Metabolomics and proteomics of HIV/AIDS and associated comorbidities The lab has substantial expertise in using metabolomics, proteomics, and other ‘omics technologies to reveal insights into pathogenesis of HIV/AIDS and comorbidities. We published the first study to characterize the plasma metabolome of HIV+ individuals on suppressive ART, identifying metabolite alterations indicative of dysregulated lipid metabolism and linking these alterations to markers of inflammation and hepatic dysfunction. In subsequent work, we characterized the CSF metabolome of HIV+ individuals with cognitive impairment, demonstrating metabolite alterations indicative of glial inflammation, altered metabolic waste clearance, and accelerated aging. In other work, we characterized the plasma metabolome associated with depression in people with and without HIV, demonstrating associations between interferon responses, tryptophan catabolism, and depressive symptoms in HIV+ individuals. In another study, we identified a novel biotype of depression in ART-treated HIV+ individuals characterized by low neuroactive steroids. Recently, we used proteomics to characterize protein cargo of CSF extracellular vesicles in HIV+ individuals in relation to neuroinflammation and stress responses in HIV-associated cognitive impairment. Other ongoing work includes the analysis of exosomes and other extracellular vesicles and how they are related to immune activation, oxidative stress, and comorbidities.
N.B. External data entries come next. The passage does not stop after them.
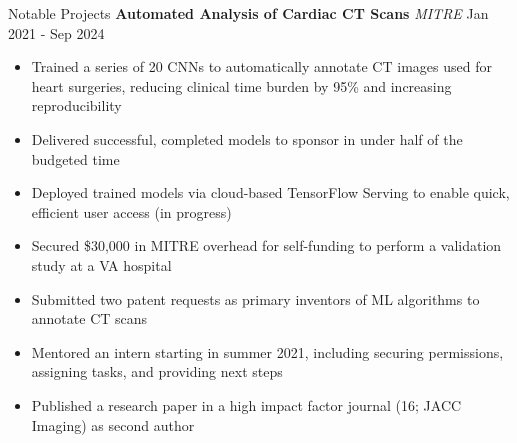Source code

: \documentclass{resume} %
\begin{document}
\begin{rSection}{Notable Projects}
\textbf{Automated Analysis of Cardiac CT Scans} \textit{MITRE}
\hfill Jan 2021 - Sep 2024
\begin{itemize}
    \item Trained a series of 20 CNNs to automatically annotate CT images used for heart surgeries, reducing clinical time burden by 95\% and increasing reproducibility
    \item Delivered successful, completed models to sponsor in under half of the budgeted time
    \item Deployed trained models via cloud-based TensorFlow Serving to enable quick, efficient user access (in progress)
    \item Secured \$30,000 in MITRE overhead for self-funding to perform a validation study at a VA hospital
    \item Submitted two patent requests as primary inventors of ML algorithms to annotate CT scans
    \item Mentored an intern starting in summer 2021, including securing permissions, assigning tasks, and providing next steps
    \item Published a research paper in a high impact factor journal (16; JACC Imaging) as second author
\end{itemize}

\begin{comment}
\textbf{Automated Pre-procedural Analysis for TAVR Surgeries} \textit{MITRE}
\hfill Jan 2023 - Present
\begin{itemize}
    \item Trained a series of 20 CNNs to automatically annotate CT images used for heart surgeries, reducing clinical time burden by 75\% and increasing reproducibility
    \item Successfully completed the project on time, despite an unexpected halving of the budget
    \item Coded a robust geometrical library in Python to resample images and positions in 2D and 3D, including rotations and shifts
    \item Coordinated with VA Palo Alto and a Canadian heart hospital to validate algorithms on external cohort
    \item Secured \$30,000 in MITRE overhead to fund my time to perform the validation study at a VA hospital
    \item Submitted a patent request as primary inventor for ML algorithms to annotate CT scans (in progress)
\end{itemize}
\end{comment}


\end{rSection}
\end{document}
Programs The Gabuzda Lab is affiliated with the following Programs and Centers within the Harvard research community including the Harvard Center for AIDS Research (CFAR), Dana-Farber/Harvard Cancer Center (DF/HCC), and Harvard Virology Program. The lab is also affiliated with the Multicenter AIDS Cohort Study (MACS), a longitudinal study of over 6,000 men enrolled at 4 sites since 1984 and collaborates with investigators with the ALIVE cohort study at Johns Hopkins and NNTC consortium (MSSM, UCLA, UT Galveston, and UCSD).